L’ambition de cette première édition du Festival d’art de la Métropole, intitulé « Pour l’amour de la beauté », qui s’est tenu du 1er au 5 juin dernier à Paris et aux environs, avec la bénédiction et sous l’impulsion de Son Eminence le Métropolite Joseph, était celle – il nous semble  – de libérer et de faire exprimer, d’une part, les talents personnels des membres de la communauté, et d’autre part d’ouvrir l’Eglise à une rencontre avec les forces vivantes qui expriment une quête spirituelle sur le terrain de l’art, dans ses aspirations les plus nobles, dans sa recherche mystique de la beauté, comme instrument du salut, union au Créateur par la création.

Animés par un souffle, une tension expressive, qui ont trouvé une correspondance sincère dans un public participatif et empathique, les artistes, invités à s’exprimer autour des thèmes du mariage et du baptême, ont généreusement offert leur vision, leur découvertes, leur travail intérieur, en transmettant une forte charge émotionnelle.

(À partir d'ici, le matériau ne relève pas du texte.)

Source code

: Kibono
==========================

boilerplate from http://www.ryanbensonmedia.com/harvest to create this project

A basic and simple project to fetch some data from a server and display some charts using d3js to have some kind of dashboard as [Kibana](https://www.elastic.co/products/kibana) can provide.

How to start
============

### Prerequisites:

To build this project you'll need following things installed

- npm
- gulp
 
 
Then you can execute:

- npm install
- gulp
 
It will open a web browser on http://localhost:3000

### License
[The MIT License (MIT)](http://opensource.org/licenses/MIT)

Les concerts de musique classique des deux premières soirées dans la Salle Byzantine de l’Ambassade de Roumanie à Paris ont donné le ton à une manifestation de haut niveau artistique et d’un intérêt culturel sûr : la sympathie et le brio du concert d’ouverture de Claude Delangle, Alexandre Souillart, Odile Catelin‑Delangle ; la grâce de la pianiste Charlotte Coulaud ; l’élégance et la maîtrise du duo Diana Cazaban et Johan Farjot.

Emouvant et bouleversant par son caractère presque intime et familial, mais d’une intensité et rigueur touchantes, nous a paru le récital du célèbre pianiste, le Père Jean‑Claude Pennetier, lauréat des plus prestigieux concours du monde, ayant accepté de réjouir la communauté qu’il sert comme prêtre, de son art exquis et d’un niveau exceptionnel.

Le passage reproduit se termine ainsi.